Task to complete →
Pull every line holding the word "toutes" from the data below and copy it.

[Rendered images with source text]
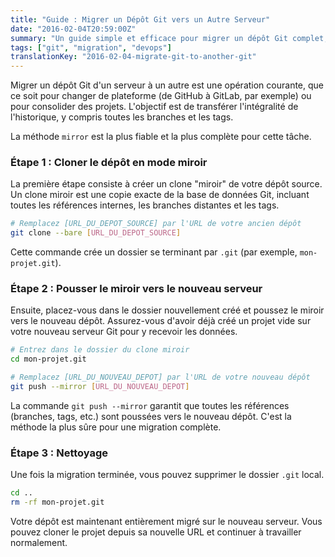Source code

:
 ```yaml
---
title: "Guide : Migrer un Dépôt Git vers un Autre Serveur"
date: "2016-02-04T20:59:00Z"
summary: "Un guide simple et efficace pour migrer un dépôt Git complet, incluant toutes les branches et les tags, d'un serveur à un autre."
tags: ["git", "migration", "devops"]
translationKey: "2016-02-04-migrate-git-to-another-git"
---
```


Migrer un dépôt Git d'un serveur à un autre est une opération courante, que ce soit pour changer de plateforme (de GitHub à GitLab, par exemple) ou pour consolider des projets. L'objectif est de transférer l'intégralité de l'historique, y compris toutes les branches et les tags.

La méthode `mirror` est la plus fiable et la plus complète pour cette tâche.

### Étape 1 : Cloner le dépôt en mode miroir

La première étape consiste à créer un clone "miroir" de votre dépôt source. Un clone miroir est une copie exacte de la base de données Git, incluant toutes les références internes, les branches distantes et les tags.

```bash
# Remplacez [URL_DU_DEPOT_SOURCE] par l'URL de votre ancien dépôt
git clone --bare [URL_DU_DEPOT_SOURCE]
```

Cette commande crée un dossier se terminant par `.git` (par exemple, `mon-projet.git`).

### Étape 2 : Pousser le miroir vers le nouveau serveur

Ensuite, placez-vous dans le dossier nouvellement créé et poussez le miroir vers le nouveau dépôt. Assurez-vous d'avoir déjà créé un projet vide sur votre nouveau serveur Git pour y recevoir les données.

```bash
# Entrez dans le dossier du clone miroir
cd mon-projet.git

# Remplacez [URL_DU_NOUVEAU_DEPOT] par l'URL de votre nouveau dépôt
git push --mirror [URL_DU_NOUVEAU_DEPOT]
```

La commande `git push --mirror` garantit que toutes les références (branches, tags, etc.) sont poussées vers le nouveau dépôt. C'est la méthode la plus sûre pour une migration complète.

### Étape 3 : Nettoyage

Une fois la migration terminée, vous pouvez supprimer le dossier `.git` local.

```bash
cd ..
rm -rf mon-projet.git
```

Votre dépôt est maintenant entièrement migré sur le nouveau serveur. Vous pouvez cloner le projet depuis sa nouvelle URL et continuer à travailler normalement.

Task answer →
summary: "Un guide simple et efficace pour migrer un dépôt Git complet, incluant toutes les branches et les tags, d'un serveur à un autre."
Migrer un dépôt Git d'un serveur à un autre est une opération courante, que ce soit pour changer de plateforme (de GitHub à GitLab, par exemple) ou pour consolider des projets. L'objectif est de transférer l'intégralité de l'historique, y compris toutes les branches et les tags.
La première étape consiste à créer un clone "miroir" de votre dépôt source. Un clone miroir est une copie exacte de la base de données Git, incluant toutes les références internes, les branches distantes et les tags.
La commande `git push --mirror` garantit que toutes les références (branches, tags, etc.) sont poussées vers le nouveau dépôt. C'est la méthode la plus sûre pour une migration complète.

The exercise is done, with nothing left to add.